ゾワッと何か得体の知れない不安が俺を包み込み、空調は涼しめなはずなのに変な汗がダラダラ吹き出してくる。
少し凛堂さんから離れて距離をとったらそれを見た凛堂さんは寂しそうに苦笑いして俺をまたベンチに座るように促す。俺が座ると気を使って少し離れてくれた。
「それにしては匂いが…いえ、安心して下さい。何もしません」
「…」
「あ、僕と逃げます?俺いつも黒川さんに散々振り回されてるんでこっちが振り回してみますか?」
名案!とでも言うように凛堂さんは手をパチンと叩き立ち上がる。
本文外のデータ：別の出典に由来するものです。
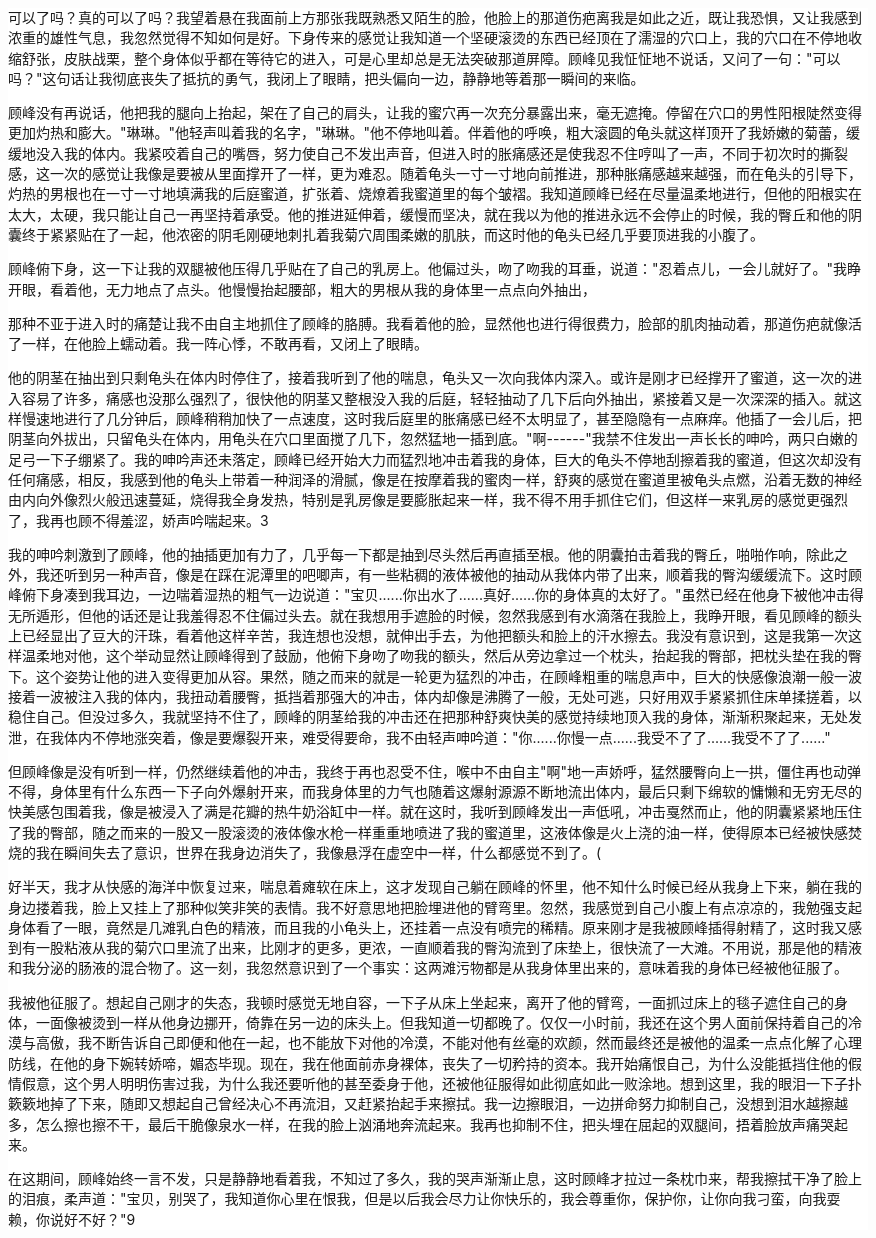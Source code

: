 

可以了吗？真的可以了吗？我望着悬在我面前上方那张我既熟悉又陌生的脸，他脸上的那道伤疤离我是如此之近，既让我恐惧，又让我感到浓重的雄性气息，我忽然觉得不知如何是好。下身传来的感觉让我知道一个坚硬滚烫的东西已经顶在了濡湿的穴口上，我的穴口在不停地收缩舒张，皮肤战栗，整个身体似乎都在等待它的进入，可是心里却总是无法突破那道屏障。顾峰见我怔怔地不说话，又问了一句："可以吗？"这句话让我彻底丧失了抵抗的勇气，我闭上了眼睛，把头偏向一边，静静地等着那一瞬间的来临。



顾峰没有再说话，他把我的腿向上抬起，架在了自己的肩头，让我的蜜穴再一次充分暴露出来，毫无遮掩。停留在穴口的男性阳根陡然变得更加灼热和膨大。"琳琳。"他轻声叫着我的名字，"琳琳。"他不停地叫着。伴着他的呼唤，粗大滚圆的龟头就这样顶开了我娇嫩的菊蕾，缓缓地没入我的体内。我紧咬着自己的嘴唇，努力使自己不发出声音，但进入时的胀痛感还是使我忍不住哼叫了一声，不同于初次时的撕裂感，这一次的感觉让我像是要被从里面撑开了一样，更为难忍。随着龟头一寸一寸地向前推进，那种胀痛感越来越强，而在龟头的引导下，灼热的男根也在一寸一寸地填满我的后庭蜜道，扩张着、烧燎着我蜜道里的每个皱褶。我知道顾峰已经在尽量温柔地进行，但他的阳根实在太大，太硬，我只能让自己一再坚持着承受。他的推进延伸着，缓慢而坚决，就在我以为他的推进永远不会停止的时候，我的臀丘和他的阴囊终于紧紧贴在了一起，他浓密的阴毛刚硬地刺扎着我菊穴周围柔嫩的肌肤，而这时他的龟头已经几乎要顶进我的小腹了。



顾峰俯下身，这一下让我的双腿被他压得几乎贴在了自己的乳房上。他偏过头，吻了吻我的耳垂，说道："忍着点儿，一会儿就好了。"我睁开眼，看着他，无力地点了点头。他慢慢抬起腰部，粗大的男根从我的身体里一点点向外抽出，

那种不亚于进入时的痛楚让我不由自主地抓住了顾峰的胳膊。我看着他的脸，显然他也进行得很费力，脸部的肌肉抽动着，那道伤疤就像活了一样，在他脸上蠕动着。我一阵心悸，不敢再看，又闭上了眼睛。



他的阴茎在抽出到只剩龟头在体内时停住了，接着我听到了他的喘息，龟头又一次向我体内深入。或许是刚才已经撑开了蜜道，这一次的进入容易了许多，痛感也没那么强烈了，很快他的阴茎又整根没入我的后庭，轻轻抽动了几下后向外抽出，紧接着又是一次深深的插入。就这样慢速地进行了几分钟后，顾峰稍稍加快了一点速度，这时我后庭里的胀痛感已经不太明显了，甚至隐隐有一点麻痒。他插了一会儿后，把阴茎向外拔出，只留龟头在体内，用龟头在穴口里面搅了几下，忽然猛地一插到底。"啊------"我禁不住发出一声长长的呻吟，两只白嫩的足弓一下子绷紧了。我的呻吟声还未落定，顾峰已经开始大力而猛烈地冲击着我的身体，巨大的龟头不停地刮擦着我的蜜道，但这次却没有任何痛感，相反，我感到他的龟头上带着一种润泽的滑腻，像是在按摩着我的蜜肉一样，舒爽的感觉在蜜道里被龟头点燃，沿着无数的神经由内向外像烈火般迅速蔓延，烧得我全身发热，特别是乳房像是要膨胀起来一样，我不得不用手抓住它们，但这样一来乳房的感觉更强烈了，我再也顾不得羞涩，娇声吟喘起来。3



我的呻吟刺激到了顾峰，他的抽插更加有力了，几乎每一下都是抽到尽头然后再直插至根。他的阴囊拍击着我的臀丘，啪啪作响，除此之外，我还听到另一种声音，像是在踩在泥潭里的吧唧声，有一些粘稠的液体被他的抽动从我体内带了出来，顺着我的臀沟缓缓流下。这时顾峰俯下身凑到我耳边，一边喘着湿热的粗气一边说道："宝贝......你出水了......真好......你的身体真的太好了。"虽然已经在他身下被他冲击得无所遁形，但他的话还是让我羞得忍不住偏过头去。就在我想用手遮脸的时候，忽然我感到有水滴落在我脸上，我睁开眼，看见顾峰的额头上已经显出了豆大的汗珠，看着他这样辛苦，我连想也没想，就伸出手去，为他把额头和脸上的汗水擦去。我没有意识到，这是我第一次这样温柔地对他，这个举动显然让顾峰得到了鼓励，他俯下身吻了吻我的额头，然后从旁边拿过一个枕头，抬起我的臀部，把枕头垫在我的臀下。这个姿势让他的进入变得更加从容。果然，随之而来的就是一轮更为猛烈的冲击，在顾峰粗重的喘息声中，巨大的快感像浪潮一般一波接着一波被注入我的体内，我扭动着腰臀，抵挡着那强大的冲击，体内却像是沸腾了一般，无处可逃，只好用双手紧紧抓住床单揉搓着，以稳住自己。但没过多久，我就坚持不住了，顾峰的阴茎给我的冲击还在把那种舒爽快美的感觉持续地顶入我的身体，渐渐积聚起来，无处发泄，在我体内不停地涨突着，像是要爆裂开来，难受得要命，我不由轻声呻吟道："你......你慢一点......我受不了了......我受不了了......"



但顾峰像是没有听到一样，仍然继续着他的冲击，我终于再也忍受不住，喉中不由自主"啊"地一声娇呼，猛然腰臀向上一拱，僵住再也动弹不得，身体里有什么东西一下子向外爆射开来，而我身体里的力气也随着这爆射源源不断地流出体内，最后只剩下绵软的慵懒和无穷无尽的快美感包围着我，像是被浸入了满是花瓣的热牛奶浴缸中一样。就在这时，我听到顾峰发出一声低吼，冲击戛然而止，他的阴囊紧紧地压住了我的臀部，随之而来的一股又一股滚烫的液体像水枪一样重重地喷进了我的蜜道里，这液体像是火上浇的油一样，使得原本已经被快感焚烧的我在瞬间失去了意识，世界在我身边消失了，我像悬浮在虚空中一样，什么都感觉不到了。(



好半天，我才从快感的海洋中恢复过来，喘息着瘫软在床上，这才发现自己躺在顾峰的怀里，他不知什么时候已经从我身上下来，躺在我的身边搂着我，脸上又挂上了那种似笑非笑的表情。我不好意思地把脸埋进他的臂弯里。忽然，我感觉到自己小腹上有点凉凉的，我勉强支起身体看了一眼，竟然是几滩乳白色的精液，而且我的小龟头上，还挂着一点没有喷完的稀精。原来刚才是我被顾峰插得射精了，这时我又感到有一股粘液从我的菊穴口里流了出来，比刚才的更多，更浓，一直顺着我的臀沟流到了床垫上，很快流了一大滩。不用说，那是他的精液和我分泌的肠液的混合物了。这一刻，我忽然意识到了一个事实：这两滩污物都是从我身体里出来的，意味着我的身体已经被他征服了。



我被他征服了。想起自己刚才的失态，我顿时感觉无地自容，一下子从床上坐起来，离开了他的臂弯，一面抓过床上的毯子遮住自己的身体，一面像被烫到一样从他身边挪开，倚靠在另一边的床头上。但我知道一切都晚了。仅仅一小时前，我还在这个男人面前保持着自己的冷漠与高傲，我不断告诉自己即便和他在一起，也不能放下对他的冷漠，不能对他有丝毫的欢颜，然而最终还是被他的温柔一点点化解了心理防线，在他的身下婉转娇啼，媚态毕现。现在，我在他面前赤身裸体，丧失了一切矜持的资本。我开始痛恨自己，为什么没能抵挡住他的假情假意，这个男人明明伤害过我，为什么我还要听他的甚至委身于他，还被他征服得如此彻底如此一败涂地。想到这里，我的眼泪一下子扑簌簌地掉了下来，随即又想起自己曾经决心不再流泪，又赶紧抬起手来擦拭。我一边擦眼泪，一边拼命努力抑制自己，没想到泪水越擦越多，怎么擦也擦不干，最后干脆像泉水一样，在我的脸上汹涌地奔流起来。我再也抑制不住，把头埋在屈起的双腿间，捂着脸放声痛哭起来。



在这期间，顾峰始终一言不发，只是静静地看着我，不知过了多久，我的哭声渐渐止息，这时顾峰才拉过一条枕巾来，帮我擦拭干净了脸上的泪痕，柔声道："宝贝，别哭了，我知道你心里在恨我，但是以后我会尽力让你快乐的，我会尊重你，保护你，让你向我刁蛮，向我耍赖，你说好不好？"9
一人称も僕から俺に変わってるし…ってか、
「黒川さんんん????!!!」
「僕も一応、黒川会、若頭補佐なんで使える部下は沢山います。華さんが望むのなら国外逃亡でも。」
凛堂さんはそう言ってイタズラっ子のような顔をして笑う。黒川会ってなに?若頭補佐?なになに?え?黒川さんの事知ってるっぽいし黒川会ってもしかして黒川さんが若頭?してるヤクザの集まりの名前?白林さんと早野さんがいるとこ?!??
「黒川さん、の部下さんなんですか?…ヤクザ、の?」
「一応、表の会社『でも』右腕をさせて頂いております」
そう鮮やかに微笑む凛堂さんは中々ヤのつく職業に就いているとは思えない。だってス○バで働いてそうなくらい爽やかでイケメンなんだもん。それこそ白林さんの事務所で働いてそうなくらい!!
「今日一緒に来ているの、理央ですよね?…あのクソガキ嫌いなんですよ。養子の癖に、」
「よ、うし?」
俺がハッとしたのに気付き凛堂さんは『失礼、お喋りが過ぎました。』と言ってベンチに座る俺の目の前で片膝をつく。そしてプロポーズするみたいに俺に手のひらを差し出した。
「どうします?僕なら命に代えても守り抜いてみせます。どうせ貴方の護衛に休日出勤させられてるんだからやる事は変わりません。少しばかり振り回してやりましょう」
「…じゃあ、」
理央につきっきりの黒川さんなんか俺が急に居なくなってちょっと困っちゃえばいいんだ。そしたら理央は俺がいなくて嬉しいだろうし俺も二人を見なくて済む。
冷静に普通に考えてこの選択が正しいとは思えない。
けど初めての嫉妬でこの気持ちをどうやり過ごせばいいのか分からない俺は『行きます』と凛堂の手を取ってしまったのだった。